Plain-text document sources

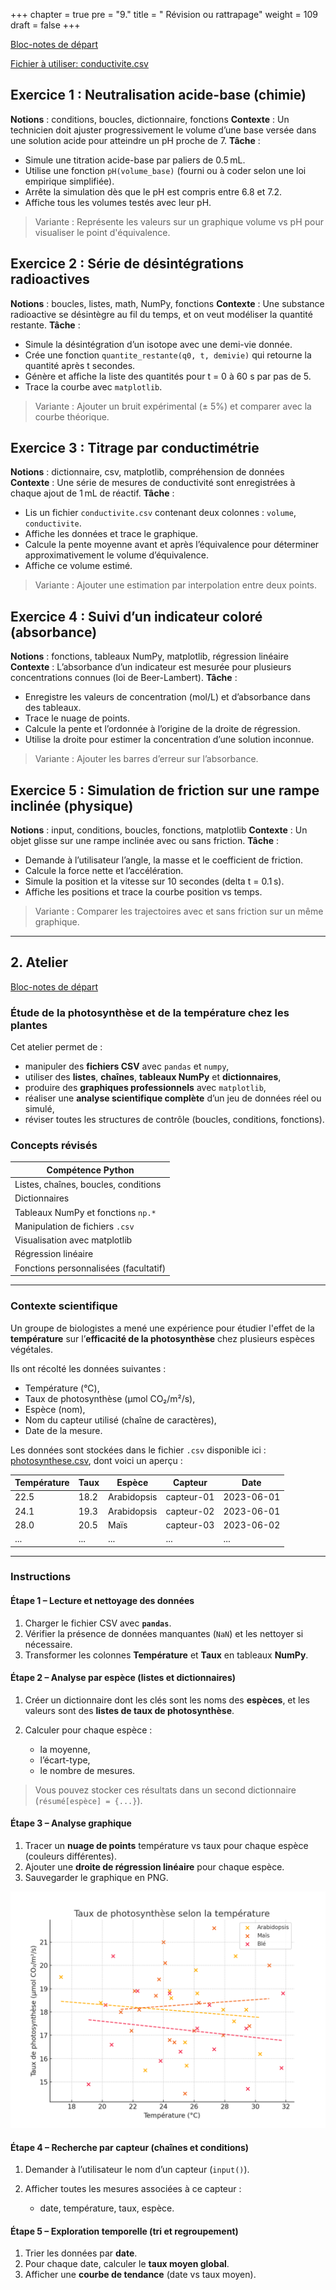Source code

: +++
chapter = true
pre = "9."
title = " Révision ou rattrapage"
weight = 109
draft = false
+++

[Bloc-notes de départ](https://python-a25.netlify.app/blocnotes/exercices_revision.ipynb)

[Fichier à utiliser: conductivite.csv](./conductivite.csv)


## Exercice 1 : Neutralisation acide-base (chimie)

**Notions** : conditions, boucles, dictionnaire, fonctions
**Contexte** : Un technicien doit ajuster progressivement le volume d’une base versée dans une solution acide pour atteindre un pH proche de 7.
**Tâche** :

* Simule une titration acide-base par paliers de 0.5 mL.
* Utilise une fonction `pH(volume_base)` (fourni ou à coder selon une loi empirique simplifiée).
* Arrête la simulation dès que le pH est compris entre 6.8 et 7.2.
* Affiche tous les volumes testés avec leur pH.

> Variante : Représente les valeurs sur un graphique volume vs pH pour visualiser le point d'équivalence.



## Exercice 2 : Série de désintégrations radioactives

**Notions** : boucles, listes, math, NumPy, fonctions
**Contexte** : Une substance radioactive se désintègre au fil du temps, et on veut modéliser la quantité restante.
**Tâche** :

* Simule la désintégration d’un isotope avec une demi-vie donnée.
* Crée une fonction `quantite_restante(q0, t, demivie)` qui retourne la quantité après t secondes.
* Génère et affiche la liste des quantités pour t = 0 à 60 s par pas de 5.
* Trace la courbe avec `matplotlib`.

> Variante : Ajouter un bruit expérimental (± 5%) et comparer avec la courbe théorique.



## Exercice 3 : Titrage par conductimétrie

**Notions** : dictionnaire, csv, matplotlib, compréhension de données
**Contexte** : Une série de mesures de conductivité sont enregistrées à chaque ajout de 1 mL de réactif.
**Tâche** :

* Lis un fichier `conductivite.csv` contenant deux colonnes : `volume`, `conductivite`.
* Affiche les données et trace le graphique.
* Calcule la pente moyenne avant et après l’équivalence pour déterminer approximativement le volume d’équivalence.
* Affiche ce volume estimé.

> Variante : Ajouter une estimation par interpolation entre deux points.



## Exercice 4 : Suivi d’un indicateur coloré (absorbance)

**Notions** : fonctions, tableaux NumPy, matplotlib, régression linéaire
**Contexte** : L’absorbance d’un indicateur est mesurée pour plusieurs concentrations connues (loi de Beer-Lambert).
**Tâche** :

* Enregistre les valeurs de concentration (mol/L) et d’absorbance dans des tableaux.
* Trace le nuage de points.
* Calcule la pente et l’ordonnée à l’origine de la droite de régression.
* Utilise la droite pour estimer la concentration d’une solution inconnue.

> Variante : Ajouter les barres d’erreur sur l’absorbance.



## Exercice 5 : Simulation de friction sur une rampe inclinée (physique)

**Notions** : input, conditions, boucles, fonctions, matplotlib
**Contexte** : Un objet glisse sur une rampe inclinée avec ou sans friction.
**Tâche** :

* Demande à l’utilisateur l’angle, la masse et le coefficient de friction.
* Calcule la force nette et l’accélération.
* Simule la position et la vitesse sur 10 secondes (delta t = 0.1 s).
* Affiche les positions et trace la courbe position vs temps.

> Variante : Comparer les trajectoires avec et sans friction sur un même graphique.


---

## 2. Atelier

[Bloc-notes de départ](https://python-a25.netlify.app/blocnotes/atelier_photosynthese_etudiant.ipynb)

### Étude de la photosynthèse et de la température chez les plantes

Cet atelier permet de :

* manipuler des **fichiers CSV** avec `pandas` et `numpy`,
* utiliser des **listes**, **chaînes**, **tableaux NumPy** et **dictionnaires**,
* produire des **graphiques professionnels** avec `matplotlib`,
* réaliser une **analyse scientifique complète** d’un jeu de données réel ou simulé,
* réviser toutes les structures de contrôle (boucles, conditions, fonctions).

### Concepts révisés

| Compétence Python                     |
| ------------------------------------- |
| Listes, chaînes, boucles, conditions  |
| Dictionnaires                         |
| Tableaux NumPy et fonctions `np.*`    |
| Manipulation de fichiers `.csv`       |
| Visualisation avec matplotlib         |
| Régression linéaire                   |
| Fonctions personnalisées (facultatif) |

---

### Contexte scientifique

Un groupe de biologistes a mené une expérience pour étudier l'effet de la **température** sur l’**efficacité de la photosynthèse** chez plusieurs espèces végétales.

Ils ont récolté les données suivantes :

* Température (°C),
* Taux de photosynthèse (μmol CO₂/m²/s),
* Espèce (nom),
* Nom du capteur utilisé (chaîne de caractères),
* Date de la mesure.

Les données sont stockées dans le fichier `.csv` disponible ici : [photosynthese.csv](./photosynthese.csv), dont voici un aperçu :

| Température | Taux | Espèce      | Capteur    | Date       |
| ----------- | ---- | ----------- | ---------- | ---------- |
| 22.5        | 18.2 | Arabidopsis | capteur-01 | 2023-06-01 |
| 24.1        | 19.3 | Arabidopsis | capteur-02 | 2023-06-01 |
| 28.0        | 20.5 | Maïs        | capteur-03 | 2023-06-02 |
| ...         | ...  | ...         | ...        | ...        |

---

### Instructions

#### Étape 1 – Lecture et nettoyage des données

1. Charger le fichier CSV avec **`pandas`**.
2. Vérifier la présence de données manquantes (`NaN`) et les nettoyer si nécessaire.
3. Transformer les colonnes **Température** et **Taux** en tableaux **NumPy**.

#### Étape 2 – Analyse par espèce (listes et dictionnaires)

1. Créer un dictionnaire dont les clés sont les noms des **espèces**, et les valeurs sont des **listes de taux de photosynthèse**.
2. Calculer pour chaque espèce :

   * la moyenne,
   * l’écart-type,
   * le nombre de mesures.

> Vous pouvez stocker ces résultats dans un second dictionnaire (`résumé[espèce] = {...}`).

#### Étape 3 – Analyse graphique

1. Tracer un **nuage de points** température vs taux pour chaque espèce (couleurs différentes).
2. Ajouter une **droite de régression linéaire** pour chaque espèce.
3. Sauvegarder le graphique en PNG.

![Nuage - régression](./photosynthese_regression.png?width=45vw)

#### Étape 4 – Recherche par capteur (chaînes et conditions)

1. Demander à l’utilisateur le nom d’un capteur (`input()`).
2. Afficher toutes les mesures associées à ce capteur :

   * date, température, taux, espèce.

#### Étape 5 – Exploration temporelle (tri et regroupement)

1. Trier les données par **date**.
2. Pour chaque date, calculer le **taux moyen global**.
3. Afficher une **courbe de tendance** (date vs taux moyen).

#### [REQUIREMENT]
Retype the portion of the data above that starts on the line with "par pas de 5." and finishes on the line with "position vs temps.", including both of those lines.

#### [REPLY]
* Génère et affiche la liste des quantités pour t = 0 à 60 s par pas de 5.
* Trace la courbe avec `matplotlib`.

> Variante : Ajouter un bruit expérimental (± 5%) et comparer avec la courbe théorique.



## Exercice 3 : Titrage par conductimétrie

**Notions** : dictionnaire, csv, matplotlib, compréhension de données
**Contexte** : Une série de mesures de conductivité sont enregistrées à chaque ajout de 1 mL de réactif.
**Tâche** :

* Lis un fichier `conductivite.csv` contenant deux colonnes : `volume`, `conductivite`.
* Affiche les données et trace le graphique.
* Calcule la pente moyenne avant et après l’équivalence pour déterminer approximativement le volume d’équivalence.
* Affiche ce volume estimé.

> Variante : Ajouter une estimation par interpolation entre deux points.



## Exercice 4 : Suivi d’un indicateur coloré (absorbance)

**Notions** : fonctions, tableaux NumPy, matplotlib, régression linéaire
**Contexte** : L’absorbance d’un indicateur est mesurée pour plusieurs concentrations connues (loi de Beer-Lambert).
**Tâche** :

* Enregistre les valeurs de concentration (mol/L) et d’absorbance dans des tableaux.
* Trace le nuage de points.
* Calcule la pente et l’ordonnée à l’origine de la droite de régression.
* Utilise la droite pour estimer la concentration d’une solution inconnue.

> Variante : Ajouter les barres d’erreur sur l’absorbance.



## Exercice 5 : Simulation de friction sur une rampe inclinée (physique)

**Notions** : input, conditions, boucles, fonctions, matplotlib
**Contexte** : Un objet glisse sur une rampe inclinée avec ou sans friction.
**Tâche** :

* Demande à l’utilisateur l’angle, la masse et le coefficient de friction.
* Calcule la force nette et l’accélération.
* Simule la position et la vitesse sur 10 secondes (delta t = 0.1 s).
* Affiche les positions et trace la courbe position vs temps.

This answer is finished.